• Instructions to follow
In the records below, find each line containing the word "processing" and copy it.

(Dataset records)
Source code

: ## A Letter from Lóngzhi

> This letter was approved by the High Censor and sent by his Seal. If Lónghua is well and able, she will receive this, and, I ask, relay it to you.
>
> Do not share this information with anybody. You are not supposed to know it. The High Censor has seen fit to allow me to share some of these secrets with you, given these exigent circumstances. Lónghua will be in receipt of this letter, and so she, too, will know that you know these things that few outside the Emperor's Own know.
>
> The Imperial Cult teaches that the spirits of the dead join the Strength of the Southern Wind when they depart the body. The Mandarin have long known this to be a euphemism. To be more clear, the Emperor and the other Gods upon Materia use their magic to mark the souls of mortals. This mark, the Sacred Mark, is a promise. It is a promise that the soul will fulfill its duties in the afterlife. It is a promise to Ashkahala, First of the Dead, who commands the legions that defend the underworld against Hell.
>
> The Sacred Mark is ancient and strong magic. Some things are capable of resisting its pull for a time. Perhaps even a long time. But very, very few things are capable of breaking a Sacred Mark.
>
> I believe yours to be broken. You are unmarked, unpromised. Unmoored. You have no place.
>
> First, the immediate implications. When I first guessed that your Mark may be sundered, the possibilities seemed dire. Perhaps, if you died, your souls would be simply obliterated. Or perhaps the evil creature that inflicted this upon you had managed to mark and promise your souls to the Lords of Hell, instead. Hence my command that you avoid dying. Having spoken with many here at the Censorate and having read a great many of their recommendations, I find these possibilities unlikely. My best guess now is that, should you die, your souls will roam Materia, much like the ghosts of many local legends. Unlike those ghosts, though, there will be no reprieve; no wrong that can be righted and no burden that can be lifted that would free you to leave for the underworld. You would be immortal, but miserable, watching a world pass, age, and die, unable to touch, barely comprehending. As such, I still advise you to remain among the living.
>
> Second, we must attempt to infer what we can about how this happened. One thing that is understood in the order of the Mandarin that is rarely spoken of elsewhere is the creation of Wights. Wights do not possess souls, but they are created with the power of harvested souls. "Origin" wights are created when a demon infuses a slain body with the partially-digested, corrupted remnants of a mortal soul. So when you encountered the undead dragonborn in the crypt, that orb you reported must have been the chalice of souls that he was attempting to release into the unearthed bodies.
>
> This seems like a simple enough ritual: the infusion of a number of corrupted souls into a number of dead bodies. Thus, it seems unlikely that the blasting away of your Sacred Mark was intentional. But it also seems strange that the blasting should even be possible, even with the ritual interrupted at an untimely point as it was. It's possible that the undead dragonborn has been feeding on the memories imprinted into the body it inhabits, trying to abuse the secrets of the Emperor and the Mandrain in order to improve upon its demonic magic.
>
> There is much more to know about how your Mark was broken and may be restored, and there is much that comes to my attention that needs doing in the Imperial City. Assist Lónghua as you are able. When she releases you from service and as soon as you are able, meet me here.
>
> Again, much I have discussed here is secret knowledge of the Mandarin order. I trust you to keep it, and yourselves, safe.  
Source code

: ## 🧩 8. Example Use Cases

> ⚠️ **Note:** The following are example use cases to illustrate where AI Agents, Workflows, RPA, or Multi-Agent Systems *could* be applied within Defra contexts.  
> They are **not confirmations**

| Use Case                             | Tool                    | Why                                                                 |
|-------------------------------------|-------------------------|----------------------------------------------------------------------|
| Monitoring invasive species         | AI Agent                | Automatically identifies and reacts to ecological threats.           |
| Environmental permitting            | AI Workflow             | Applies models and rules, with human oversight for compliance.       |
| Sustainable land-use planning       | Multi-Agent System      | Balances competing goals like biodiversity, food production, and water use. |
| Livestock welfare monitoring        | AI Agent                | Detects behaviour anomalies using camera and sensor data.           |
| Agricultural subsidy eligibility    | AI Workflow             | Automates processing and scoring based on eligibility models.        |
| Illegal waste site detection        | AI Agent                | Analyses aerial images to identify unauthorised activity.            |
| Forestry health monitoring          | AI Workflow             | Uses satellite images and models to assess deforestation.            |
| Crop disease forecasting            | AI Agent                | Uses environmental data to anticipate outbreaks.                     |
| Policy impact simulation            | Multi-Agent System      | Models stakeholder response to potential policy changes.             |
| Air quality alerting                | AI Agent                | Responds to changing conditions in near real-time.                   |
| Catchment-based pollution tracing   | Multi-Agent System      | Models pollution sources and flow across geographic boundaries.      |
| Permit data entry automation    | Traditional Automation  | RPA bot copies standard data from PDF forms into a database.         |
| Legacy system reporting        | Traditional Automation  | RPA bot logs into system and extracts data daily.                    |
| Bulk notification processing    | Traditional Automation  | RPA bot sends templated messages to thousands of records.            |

• Reply to the exercise
| Agricultural subsidy eligibility    | AI Workflow             | Automates processing and scoring based on eligibility models.        |
| Bulk notification processing    | Traditional Automation  | RPA bot sends templated messages to thousands of records.            |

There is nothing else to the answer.